What to do:
Among the entries below, one stretch runs from the line that contains "CrystalDiskInfo must be" through the line that contains "The application can". Repeat that stretch exactly, ends included, and only that.

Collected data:
◇ ◇ ◇

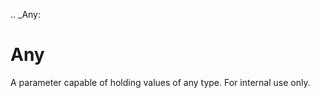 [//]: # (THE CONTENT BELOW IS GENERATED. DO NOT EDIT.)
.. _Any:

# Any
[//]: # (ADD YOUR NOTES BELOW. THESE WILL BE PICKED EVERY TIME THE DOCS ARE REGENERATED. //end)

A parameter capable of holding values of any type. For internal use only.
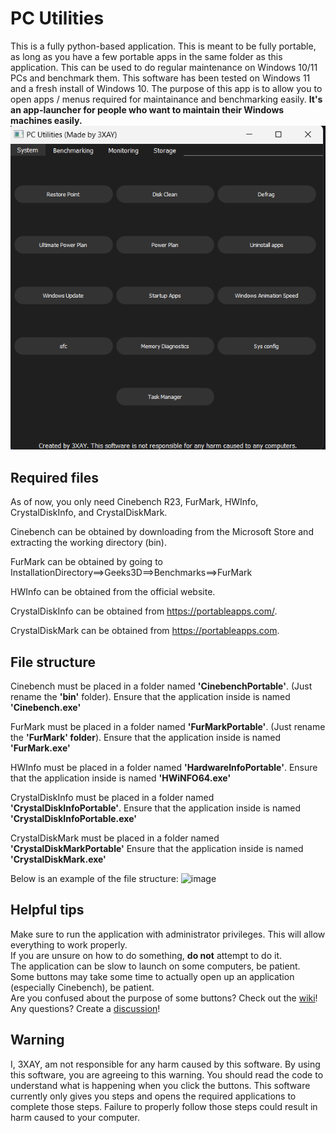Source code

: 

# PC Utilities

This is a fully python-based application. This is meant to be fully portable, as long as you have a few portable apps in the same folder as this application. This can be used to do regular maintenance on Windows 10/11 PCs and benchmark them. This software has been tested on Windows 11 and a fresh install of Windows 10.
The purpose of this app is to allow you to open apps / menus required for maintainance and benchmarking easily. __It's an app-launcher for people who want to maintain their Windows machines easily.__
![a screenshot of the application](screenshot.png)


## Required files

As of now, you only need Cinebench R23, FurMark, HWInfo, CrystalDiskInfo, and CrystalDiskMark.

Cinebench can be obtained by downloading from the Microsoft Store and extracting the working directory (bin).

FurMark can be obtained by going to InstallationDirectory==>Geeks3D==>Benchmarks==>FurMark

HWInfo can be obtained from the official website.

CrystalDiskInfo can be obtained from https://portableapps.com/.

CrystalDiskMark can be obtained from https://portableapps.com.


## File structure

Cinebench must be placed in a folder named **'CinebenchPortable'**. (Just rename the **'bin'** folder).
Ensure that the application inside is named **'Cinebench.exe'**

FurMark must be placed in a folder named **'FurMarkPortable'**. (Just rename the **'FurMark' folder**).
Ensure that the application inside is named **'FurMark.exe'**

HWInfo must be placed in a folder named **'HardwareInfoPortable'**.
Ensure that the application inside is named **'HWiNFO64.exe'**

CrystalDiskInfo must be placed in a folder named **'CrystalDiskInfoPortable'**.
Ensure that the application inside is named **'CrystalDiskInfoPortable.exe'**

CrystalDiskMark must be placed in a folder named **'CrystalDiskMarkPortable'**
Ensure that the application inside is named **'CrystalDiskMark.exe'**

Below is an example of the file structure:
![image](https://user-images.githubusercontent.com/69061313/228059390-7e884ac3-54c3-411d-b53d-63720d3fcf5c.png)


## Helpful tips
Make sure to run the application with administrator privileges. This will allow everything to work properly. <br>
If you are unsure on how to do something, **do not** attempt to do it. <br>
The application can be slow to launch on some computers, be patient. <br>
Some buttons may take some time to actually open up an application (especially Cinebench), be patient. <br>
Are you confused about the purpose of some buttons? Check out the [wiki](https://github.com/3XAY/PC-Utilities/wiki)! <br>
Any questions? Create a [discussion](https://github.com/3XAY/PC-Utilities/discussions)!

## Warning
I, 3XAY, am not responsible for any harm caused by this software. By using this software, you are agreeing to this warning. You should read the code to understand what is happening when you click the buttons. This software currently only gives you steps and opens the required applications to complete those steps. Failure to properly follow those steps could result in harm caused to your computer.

◇ ◇ ◇

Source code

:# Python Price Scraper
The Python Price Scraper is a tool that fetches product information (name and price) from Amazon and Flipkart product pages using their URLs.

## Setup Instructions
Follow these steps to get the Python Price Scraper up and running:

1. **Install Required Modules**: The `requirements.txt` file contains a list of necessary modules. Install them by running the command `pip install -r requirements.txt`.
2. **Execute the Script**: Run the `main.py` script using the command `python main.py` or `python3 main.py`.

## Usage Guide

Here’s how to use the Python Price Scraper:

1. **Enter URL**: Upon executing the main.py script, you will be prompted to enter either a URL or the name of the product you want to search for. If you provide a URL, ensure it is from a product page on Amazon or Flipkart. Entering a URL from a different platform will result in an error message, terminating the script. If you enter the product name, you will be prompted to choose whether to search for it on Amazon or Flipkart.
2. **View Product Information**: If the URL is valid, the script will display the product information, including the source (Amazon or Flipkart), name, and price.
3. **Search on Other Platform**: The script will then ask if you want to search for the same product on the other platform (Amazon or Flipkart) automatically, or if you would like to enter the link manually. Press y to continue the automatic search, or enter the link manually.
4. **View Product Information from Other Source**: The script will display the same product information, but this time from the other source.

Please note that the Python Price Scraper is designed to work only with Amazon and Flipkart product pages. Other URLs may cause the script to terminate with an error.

◇ ◇ ◇

Answer section:
CrystalDiskInfo must be placed in a folder named **'CrystalDiskInfoPortable'**.
Ensure that the application inside is named **'CrystalDiskInfoPortable.exe'**

CrystalDiskMark must be placed in a folder named **'CrystalDiskMarkPortable'**
Ensure that the application inside is named **'CrystalDiskMark.exe'**

Below is an example of the file structure:
![image](https://user-images.githubusercontent.com/69061313/228059390-7e884ac3-54c3-411d-b53d-63720d3fcf5c.png)


## Helpful tips
Make sure to run the application with administrator privileges. This will allow everything to work properly. <br>
If you are unsure on how to do something, **do not** attempt to do it. <br>
The application can be slow to launch on some computers, be patient. <br>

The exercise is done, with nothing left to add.